The study, conducted by the University of Toronto and the University of Oklahoma, found that non-disclosure of geographic earnings was a strong marker of tax avoidance.
Since 1998 it has not been mandatory for American multinationals to disclose how much they earn in various overseas territories. The study found that between 1998 and 2004, firms that didn't disclose their income by territory paid effective tax rates that were 4.1% lower than companies that did.
Of course it could be coincidence, except that prior to 1998, those that didn't disclose were found to pay the same tax rates as those that did. So it appears that managers were able to shift profits between jurisdictions to ensure they paid as little tax as possible.

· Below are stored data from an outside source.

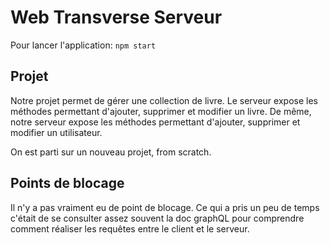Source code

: # Web Transverse Serveur

Pour lancer l'application: `npm start`


## Projet

Notre projet permet de gérer une collection de livre. Le serveur expose les méthodes permettant d'ajouter, supprimer et modifier un livre. De même, notre serveur expose les méthodes permettant d'ajouter, supprimer et modifier un utilisateur.

On est parti sur un nouveau projet, from scratch.

## Points de blocage

Il n'y a pas vraiment eu de point de blocage. Ce qui a pris un peu de temps c'était de se consulter assez souvent la doc graphQL pour comprendre comment réaliser les requêtes entre le client et le serveur.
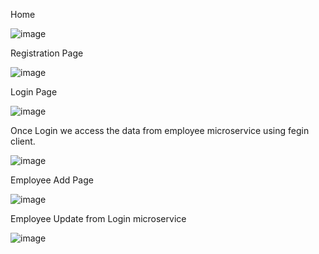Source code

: Home

![image](https://github.com/Pavankumar1328/Employee/assets/165940621/d220ea1d-575e-4bdf-97d1-6f9ac7c9ce15)

Registration Page

![image](https://github.com/Pavankumar1328/Employee/assets/165940621/e7bbe0ec-6296-41e1-87ce-dde2aef587b2)

Login Page

![image](https://github.com/Pavankumar1328/Employee/assets/165940621/14799c1a-8a8a-407a-9251-4ac0b4fc9571)

Once Login we access the data from employee microservice using fegin client.

![image](https://github.com/Pavankumar1328/Employee/assets/165940621/03ab9f41-70dc-4901-8834-2eefba5a87b8)

Employee Add Page

![image](https://github.com/Pavankumar1328/Employee/assets/165940621/78c75731-2c5b-45df-9081-f2e122ec2eab)

Employee Update from Login microservice

![image](https://github.com/Pavankumar1328/Employee/assets/165940621/b2970a67-31b3-4dd3-9a66-07c5420eeb1f)










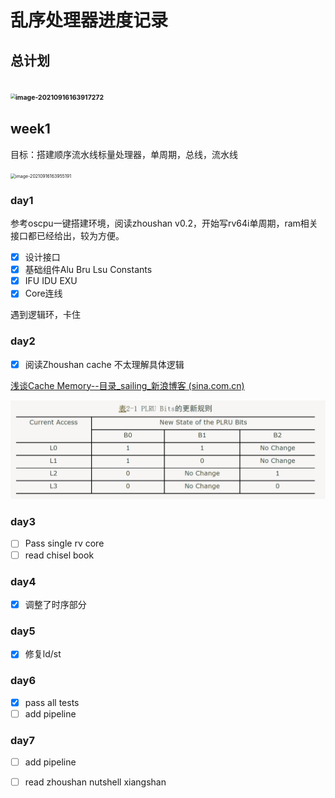 # 乱序处理器进度记录



## 总计划

## <img src="C:\Users\dzw\AppData\Roaming\Typora\typora-user-images\image-20210916163917272.png" alt="image-20210916163917272" style="zoom:50%;" />

## week1 

目标：搭建顺序流水线标量处理器，单周期，总线，流水线

<img src="C:\Users\dzw\AppData\Roaming\Typora\typora-user-images\image-20210916163955191.png" alt="image-20210916163955191" style="zoom:50%;" />

### day1 

参考oscpu一键搭建环境，阅读zhoushan v0.2，开始写rv64i单周期，ram相关接口都已经给出，较为方便。

- [x] 设计接口
- [x] 基础组件Alu Bru Lsu Constants
- [x] IFU IDU EXU 
- [x] Core连线

遇到逻辑环，卡住

### day2

- [x] 阅读Zhoushan cache 不太理解具体逻辑

[浅谈Cache Memory--目录_sailing_新浪博客 (sina.com.cn)](http://blog.sina.com.cn/s/blog_6472c4cc0102dw61.html)

<img src="乱序处理器进度记录.assets/image-20210926145837416.png" alt="image-20210926145837416" style="zoom:50%;" />

###   day3

- [ ] Pass single rv core
- [ ] read chisel book

### day4

- [x] 调整了时序部分

### day5

- [x] 修复ld/st

### day6

- [x] pass all tests
- [ ] add pipeline

### day7

- [ ] add pipeline

- [ ] read zhoushan nutshell xiangshan



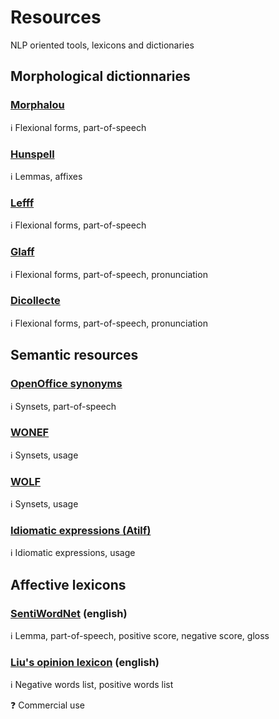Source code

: # Resources
NLP oriented tools, lexicons and dictionaries

## Morphological dictionnaries
### [Morphalou](http://www.cnrtl.fr/lexiques/morphalou/)
:information_source: Flexional forms, part-of-speech

 
### [Hunspell](http://www.dicollecte.org/download/fr/hunspell-french-dictionaries-v5.3.zip)
:information_source: Lemmas, affixes


### [Lefff](http://alpage.inria.fr/~sagot/lefff.html)
:information_source: Flexional forms, part-of-speech


### [Glaff](http://redac.univ-tlse2.fr/lexiques/glaff.html)
:information_source: Flexional forms, part-of-speech, pronunciation


### [Dicollecte](http://www.dicollecte.org/download/fr/lexique-dicollecte-fr-v5.3.zip)
:information_source: Flexional forms, part-of-speech, pronunciation
 
 


## Semantic resources
### [OpenOffice synonyms](http://www.dicollecte.org/download/fr/thesaurus-v2.3.zip)
:information_source: Synsets, part-of-speech

 
### [WONEF](http://wonef.fr/data/)
:information_source: Synsets, usage

 
### [WOLF](http://alpage.inria.fr/~sagot/wolf.html)
:information_source: Synsets, usage


### [Idiomatic expressions (Atilf)](http://www.cnrtl.fr/dictionnaires/expressions_idiomatiques/telechargement.php)
:information_source: Idiomatic expressions, usage



## Affective lexicons
### [SentiWordNet](http://sentiwordnet.isti.cnr.it/) (english)
:information_source: Lemma, part-of-speech, positive score, negative score, gloss

 
### [Liu's opinion lexicon](http://www.cs.uic.edu/~liub/FBS/sentiment-analysis.html#lexicon) (english)
:information_source: Negative words list, positive words list

:question: Commercial use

To conceal this behaviour they simply didn't disclose their overseas earnings.
“If you care about tax avoidance then you want as much transparency about these activities as possible,” says Ole-Kristian Hope, a researcher on the study.
“The key takeaway is that there is clear value to greater transparency regarding firm’s foreign activities,” explains Hope. “As an outsider, this is the only way that we can learn about how [businesses] are conducting themselves, including monitoring the extent to which firms avoid taxes.”